A transparecer a antiguidade e o desespero. As paredes choram o salitre e a tinta desfaz-se na inteireza do pó que já não abandona este lugar. Caem as
madeiras e os tectos. Rangem os soalhos e as desgraças. Reza-se a história e
desaparecem os personagens. Aqui e ali há um resto de uma memória apagada no
rastro frustre das asas de uma gaivota adoecida pelo ondular do mar. Nada faz
falta aqui se não um recomeçar. Do princípio. Longe deste fim que se aproxima
com a velocidade das coisas que se não desejam. Queria partir e não consigo. Meu
corpo está preso nas garras do que não chegou a ser a vida que era suposto ter
sido vivida. Está tudo a desvanecer. A cair. A apagar-se. Vai ficar apenas este
enorme lugar onde tudo se passou como se nada tivesse sido. Cedem as madeiras e
cedem os telhados sobre o voo de uma gaivota envelhecida. Gritam as ondas e
grita o vento e gritam as vozes dos que morreram aqui e deixaram tudo por
terminar. Cai a tinta das paredes e caem as paredes dentro de si mesmas e levam-nos
consigo. As memórias são apenas pó do que restou aqui a marcar os lugares
certos das coisas incertas. Queria ter podido ter a liberdade de partir para
sempre e para sempre estou condenado a ser o pó deste lugar. Indefinidamente,
até que a minha existência seja, serei o lugar em que tudo desvanece e queda,
como uma gaivota que em pleno voo desiste de existir e desafia a gravidade até
encontrar o que possa ser o seu lugar certo para a queda.
09/03/2016
02/03/2016
en pAssAnt
Não sei o que é este movimento
que acontece em mim de cada vez que desapareço. O mundo deixa de me encontrar e
eu sento-me e espero. Trespassam-me as pressas dos outros que me não vêem e me
atravessam como se nada estivesse no seu caminho. Como se eu não estivesse no
seu caminho. Como se eu não existisse junto deles.
De cada vez que desapareço, o
mundo deixa de me saber e eu sinto a liberdade de poder ser qualquer coisa para
além disto.
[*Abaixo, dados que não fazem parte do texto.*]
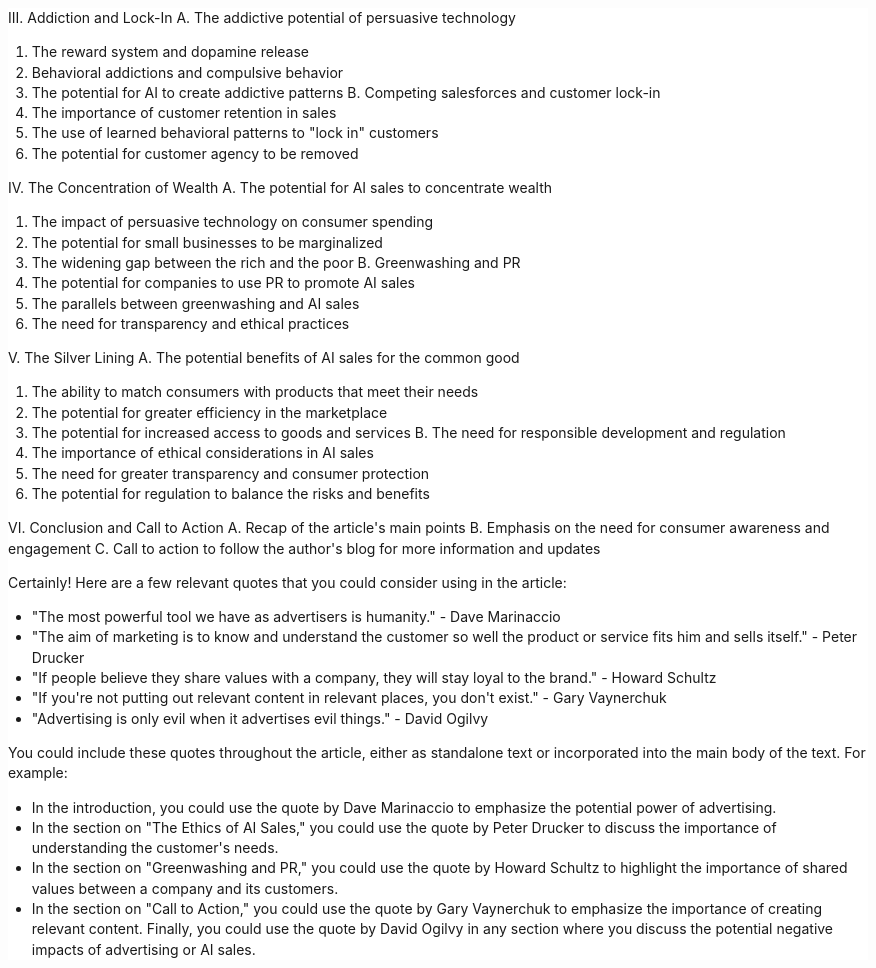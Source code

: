 III. Addiction and Lock-In
A. The addictive potential of persuasive technology
1. The reward system and dopamine release
2. Behavioral addictions and compulsive behavior
3. The potential for AI to create addictive patterns
B. Competing salesforces and customer lock-in
1. The importance of customer retention in sales
2. The use of learned behavioral patterns to "lock in" customers
3. The potential for customer agency to be removed

IV. The Concentration of Wealth
A. The potential for AI sales to concentrate wealth
1. The impact of persuasive technology on consumer spending
2. The potential for small businesses to be marginalized
3. The widening gap between the rich and the poor
B. Greenwashing and PR
1. The potential for companies to use PR to promote AI sales
2. The parallels between greenwashing and AI sales
3. The need for transparency and ethical practices

V. The Silver Lining
A. The potential benefits of AI sales for the common good
1. The ability to match consumers with products that meet their needs
2. The potential for greater efficiency in the marketplace
3. The potential for increased access to goods and services
B. The need for responsible development and regulation
1. The importance of ethical considerations in AI sales
2. The need for greater transparency and consumer protection
3. The potential for regulation to balance the risks and benefits

VI. Conclusion and Call to Action
A. Recap of the article's main points
B. Emphasis on the need for consumer awareness and engagement
C. Call to action to follow the author's blog for more information and updates





Certainly! Here are a few relevant quotes that you could consider using in the article:

* "The most powerful tool we have as advertisers is humanity." - Dave Marinaccio
* "The aim of marketing is to know and understand the customer so well the product or service fits him and sells itself." - Peter Drucker
* "If people believe they share values with a company, they will stay loyal to the brand." - Howard Schultz
* "If you're not putting out relevant content in relevant places, you don't exist." - Gary Vaynerchuk
* "Advertising is only evil when it advertises evil things." - David Ogilvy

You could include these quotes throughout the article, either as standalone text or incorporated into the main body of the text. For example:

* In the introduction, you could use the quote by Dave Marinaccio to emphasize the potential power of advertising.
* In the section on "The Ethics of AI Sales," you could use the quote by Peter Drucker to discuss the importance of understanding the customer's needs.
* In the section on "Greenwashing and PR," you could use the quote by Howard Schultz to highlight the importance of shared values between a company and its customers.
* In the section on "Call to Action," you could use the quote by Gary Vaynerchuk to emphasize the importance of creating relevant content.
Finally, you could use the quote by David Ogilvy in any section where you discuss the potential negative impacts of advertising or AI sales.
Revejo-me fora do que existe em torno de mim e sobrevoo tudo o que
acontece como se não estivesse.
Vivo sem viver. Existo sem
respirar. Quedo sem sequer conseguir andar. Não sei o que é isto que acontece
em mim mas encerro as muralhas que durante anos construí e fecho-me na torre. Nada
me toca aqui. Nada me pode ferir aqui. Olho quem passa e quem me ultrapassa com
a mesma inocência com que me vejo a morrer. Sou uma sombra do que resta
acontecer em mim e espero enquanto o mundo fica cego do meu respirar e me
abandona na esquina da vida que fica inteiramente por viver.
nãO me Fales
Não me fales da morte enquanto
aqui estou. Não me olhes como se soubesses que o meu mundo vai terminar. Não to
permito. Deixa-me estar dentro deste lugar que reservei à minha sólida angústia
de me saber vivo enquanto morro. Deixa-me caminhar e deixa-me correr até eu
cair. Deixa-me segurar nos dedos a areia fria da praia que ainda existe em mim e
deixa-me dançar como se amanhã a música não fosse terminar. Deixa-me gritar as
vezes que eu quiser, o nome que eu quiser, e não me julgues. Nunca me julgues. Quero
ser quem decidi ser até ao fim do que começou em mim. Não me questiones, não
perguntes porquê. Deixa-me ir assim, na ilusão de que não parti e na certeza de
que o mundo continuou a acontecer apesar de mim. Deixa-me sonhar na minha
infinita tristeza de ter de partir, mas permite-me ainda sonhar. As vezes que
eu quiser, as vezes que eu precisar, deixa.me sonhar que ainda estou aqui e que
meu caminho pode ser mais longo, pode ser mais inteiro, pode ser mais do que
apenas isto. Deixa-me olhar-me no espelho para me recordar quem fui, não este
corpo que vejo agora aqui de fronte da minha finitude, mas aquele que bailou a
vida sem ter medo de cair. Lembra-te, nunca tenhas medo de cair. Há sempre areia
para te segurar nos dedos. Há sempre mar dentro de ti. Dentro de nós. Dentro do
olhar que encerro e se despede em mim. Não me fales da morte enquanto ainda resiste uma réstia de vida em mim.